Assignment
Copy the lines from the start of the records below through the line containing "and initially the region is $0 \ldots n-1$.", both included, and leave out the pictures.

Segment Start: Exercise input

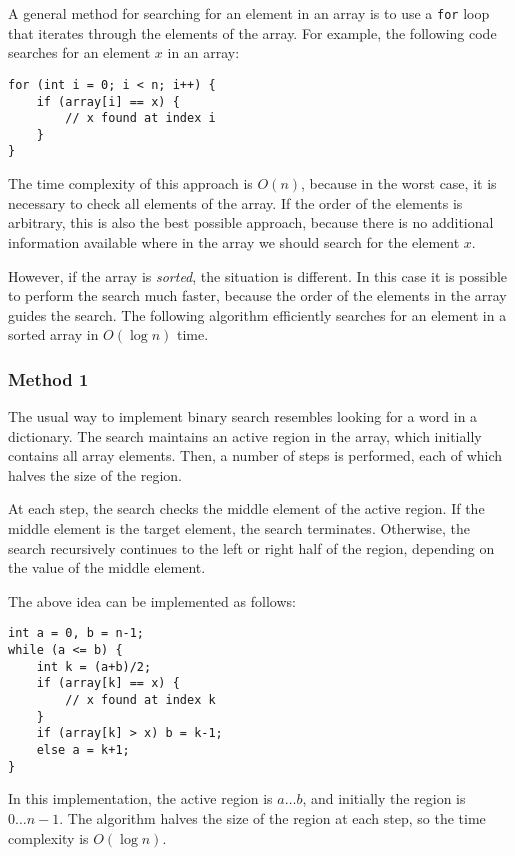 
A general method for searching for an element
in an array is to use a \texttt{for} loop
that iterates through the elements of the array.
For example, the following code searches for
an element $x$ in an array:

\begin{lstlisting}
for (int i = 0; i < n; i++) {
    if (array[i] == x) {
        // x found at index i
    }
}
\end{lstlisting}

The time complexity of this approach is $O(n)$,
because in the worst case, it is necessary to check
all elements of the array.
If the order of the elements is arbitrary,
this is also the best possible approach, because
there is no additional information available where
in the array we should search for the element $x$.

However, if the array is \emph{sorted},
the situation is different.
In this case it is possible to perform the
search much faster, because the order of the
elements in the array guides the search.
The following  algorithm
efficiently searches for an element in a sorted array
in $O(\log n)$ time.

\subsubsection{Method 1}

The usual way to implement binary search
resembles looking for a word in a dictionary.
The search maintains an active region in the array,
which initially contains all array elements.
Then, a number of steps is performed,
each of which halves the size of the region.

At each step, the search checks the middle element
of the active region.
If the middle element is the target element,
the search terminates.
Otherwise, the search recursively continues
to the left or right half of the region,
depending on the value of the middle element.

The above idea can be implemented as follows:
\begin{lstlisting}
int a = 0, b = n-1;
while (a <= b) {
    int k = (a+b)/2;
    if (array[k] == x) {
        // x found at index k
    }
    if (array[k] > x) b = k-1;
    else a = k+1;
}
\end{lstlisting}

In this implementation, the active region is $a \ldots b$,
and initially the region is $0 \ldots n-1$.
The algorithm halves the size of the region at each step,
so the time complexity is $O(\log n)$.

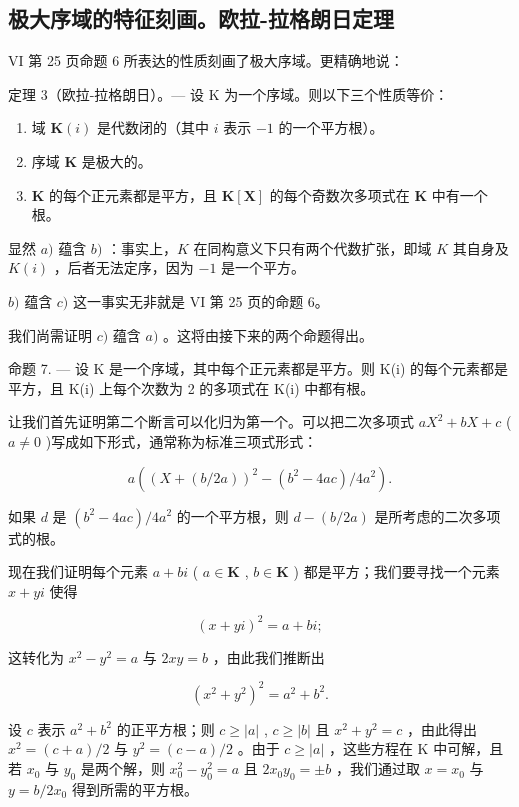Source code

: \subsection{极大序域的特征刻画。欧拉-拉格朗日定理}

VI 第 25 页命题 6 所表达的性质刻画了极大序域。更精确地说：

定理 3（欧拉-拉格朗日）。--- 设 K 为一个序域。则以下三个性质等价：

\begin{enumerate}
\def\labelenumi{\alph{enumi})}
\item
  域 \(\mathbf{K}(i)\) 是代数闭的（其中 \(i\) 表示 \(-1\) 的一个平方根）。
\item
  序域 \(\mathbf{K}\) 是极大的。
\item
  \(\mathbf{K}\) 的每个正元素都是平方，且 \(\mathbf{K}[\mathbf{X}]\) 的每个奇数次多项式在 \(\mathbf{K}\) 中有一个根。
\end{enumerate}

显然 \(a)\) 蕴含 \(b)\) ：事实上，\(K\) 在同构意义下只有两个代数扩张，即域 \(K\) 其自身及 \(K(i)\) ，后者无法定序，因为 \(-1\) 是一个平方。

\(b)\) 蕴含 \(c)\) 这一事实无非就是 VI 第 25 页的命题 6。

我们尚需证明 \(c)\) 蕴含 \(a)\) 。这将由接下来的两个命题得出。

命题 7. --- 设 K 是一个序域，其中每个正元素都是平方。则 K(i) 的每个元素都是平方，且 K(i) 上每个次数为 2 的多项式在 K(i) 中都有根。

让我们首先证明第二个断言可以化归为第一个。可以把二次多项式 \(aX^{2} + bX + c\) ( \(a \neq 0\) )写成如下形式，通常称为标准三项式形式：

\[
a \left(\left(X + (b / 2 a)\right) ^ {2} - \left(b ^ {2} - 4 a c\right) / 4 a ^ {2}\right).
\]

如果 \(d\) 是 \((b^2 - 4ac) / 4a^2\) 的一个平方根，则 \(d - (b / 2a)\) 是所考虑的二次多项式的根。

现在我们证明每个元素 \(a + bi\) ( \(a \in \mathbf{K}\) , \(b \in \mathbf{K}\) ) 都是平方；我们要寻找一个元素 \(x + yi\) 使得

\[
(x + y i) ^ {2} = a + b i;
\]

这转化为 \(x^{2} - y^{2} = a\) 与 \(2xy = b\) ，由此我们推断出

\[
(x ^ {2} + y ^ {2}) ^ {2} = a ^ {2} + b ^ {2}.
\]

设 \(c\) 表示 \(a^2 + b^2\) 的正平方根；则 \(c \geqslant |a|\) , \(c \geqslant |b|\) 且 \(x^2 + y^2 = c\) ，由此得出 \(x^2 = (c + a)/2\) 与 \(y^2 = (c - a)/2\) 。由于 \(c \geqslant |a|\) ，这些方程在 K 中可解，且若 \(x_0\) 与 \(y_0\) 是两个解，则 \(x_0^2 - y_0^2 = a\) 且 \(2x_0y_0 = \pm b\) ，我们通过取 \(x = x_0\) 与 \(y = b/2x_0\) 得到所需的平方根。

Segment End: Exercise input

Solved problem
A general method for searching for an element
in an array is to use a \texttt{for} loop
that iterates through the elements of the array.
For example, the following code searches for
an element $x$ in an array:

\begin{lstlisting}
for (int i = 0; i < n; i++) {
    if (array[i] == x) {
        // x found at index i
    }
}
\end{lstlisting}

The time complexity of this approach is $O(n)$,
because in the worst case, it is necessary to check
all elements of the array.
If the order of the elements is arbitrary,
this is also the best possible approach, because
there is no additional information available where
in the array we should search for the element $x$.

However, if the array is \emph{sorted},
the situation is different.
In this case it is possible to perform the
search much faster, because the order of the
elements in the array guides the search.
The following  algorithm
efficiently searches for an element in a sorted array
in $O(\log n)$ time.

\subsubsection{Method 1}

The usual way to implement binary search
resembles looking for a word in a dictionary.
The search maintains an active region in the array,
which initially contains all array elements.
Then, a number of steps is performed,
each of which halves the size of the region.

At each step, the search checks the middle element
of the active region.
If the middle element is the target element,
the search terminates.
Otherwise, the search recursively continues
to the left or right half of the region,
depending on the value of the middle element.

The above idea can be implemented as follows:
\begin{lstlisting}
int a = 0, b = n-1;
while (a <= b) {
    int k = (a+b)/2;
    if (array[k] == x) {
        // x found at index k
    }
    if (array[k] > x) b = k-1;
    else a = k+1;
}
\end{lstlisting}

In this implementation, the active region is $a \ldots b$,
and initially the region is $0 \ldots n-1$.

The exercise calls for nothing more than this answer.